I am designing a database for an e-commerce company. Each product will be identified by a unique ID (SKU). We want to format the SKU as LLLL000. LLLL is the parent product, for example Iphone X.
000 is the variation product, for example color: Gold, storage: 256, status: Open Box.

Following the example, the SKU for Iphone X, color: Gold, storage: 256, status: Open Box, would be something like: LKGH177
A different Iphone X would have: LKGH178.

My questions are:

  • Should I consider the entire SKU as a single-column primary key that contains two distinct data points, and so violating 1NF?

  • Should I consider the SKU split in two columns and set a two-column composite primary key?

Database is not my main field so I hope it is clear.

Best Answer

I suggest doing both. Create an attribute for SKU and two separate attributes for the product and sub-type. SKU would be a key and the product sub-types would be a composite key. Example:

CREATE TABLE product
(sku CHAR(7) NOT NULL,
skusub1 CHAR(4) NOT NULL,
skusub2 CHAR(3) NOT NULL,
... 
UNIQUE (sku),
UNIQUE (skusub1,skusub2),
CHECK (skusub||skusub2=sku));

You can give the sub1 and sub2 attributes more meaningful names.

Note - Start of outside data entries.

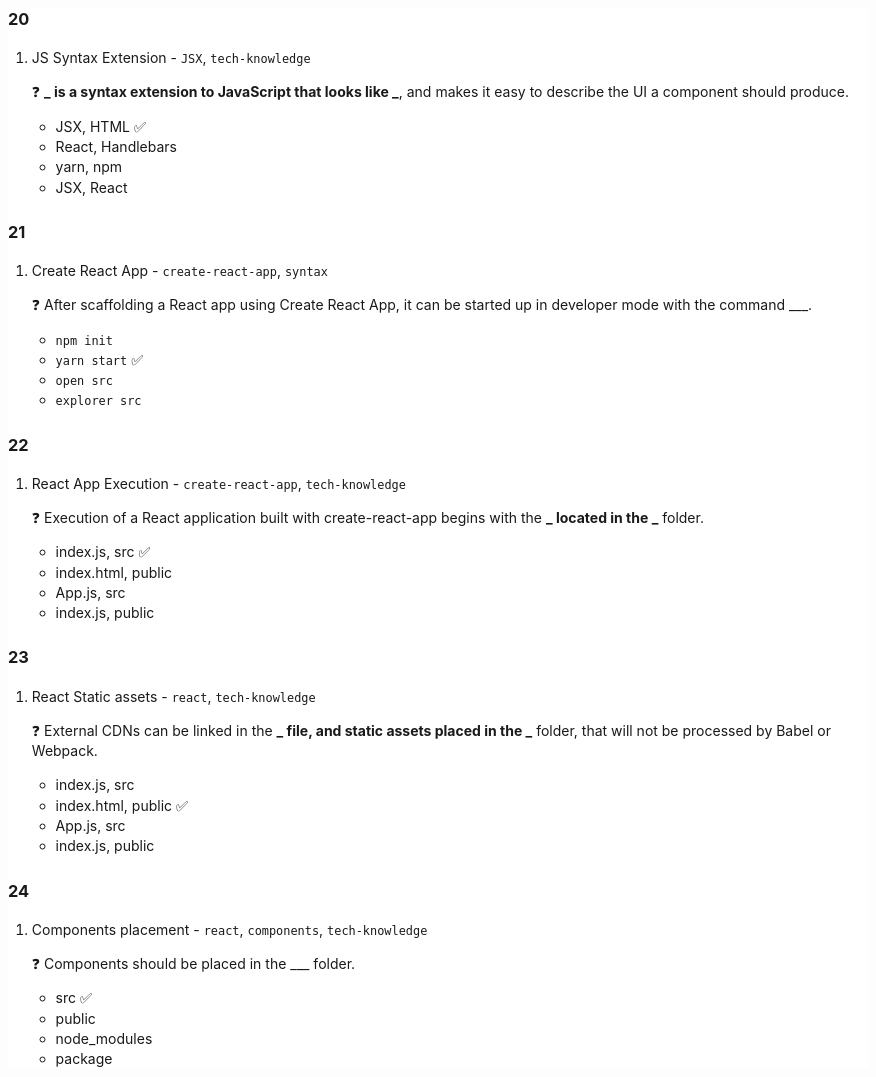 ### 20

1. JS Syntax Extension - `JSX`, `tech-knowledge`

   :question: **_ is a syntax extension to JavaScript that looks like _**, and makes it easy to describe the UI a component should produce.

   - JSX, HTML ✅
   - React, Handlebars
   - yarn, npm
   - JSX, React

### 21

1. Create React App - `create-react-app`, `syntax`

   :question: After scaffolding a React app using Create React App, it can be started up in developer mode with the command \_\_\_.

   - `npm init`
   - `yarn start` ✅
   - `open src`
   - `explorer src`

### 22

1. React App Execution - `create-react-app`, `tech-knowledge`

   :question: Execution of a React application built with create-react-app begins with the **_ located in the _** folder.

   - index.js, src ✅
   - index.html, public
   - App.js, src
   - index.js, public

### 23

1. React Static assets - `react`, `tech-knowledge`

   :question: External CDNs can be linked in the **_ file, and static assets placed in the _** folder, that will not be processed by Babel or Webpack.

   - index.js, src
   - index.html, public ✅
   - App.js, src
   - index.js, public

### 24

1. Components placement - `react`, `components`, `tech-knowledge`

   :question: Components should be placed in the \_\_\_ folder.

   - src ✅
   - public
   - node_modules
   - package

This is not actually a violation of 1NF. SKU is an important value in its own right and as long as you have the separate components in the database as well then there's no reason ever to split SKU into two parts. SKU is nearly always treated as a single value in my experience because although it may have encoded elements within it the encoding scheme is subject to variation. You may at some point have SKUs that don't follow the same scheme.

(note: in the above example I haven't identified a primary key because that's not relevant for this example)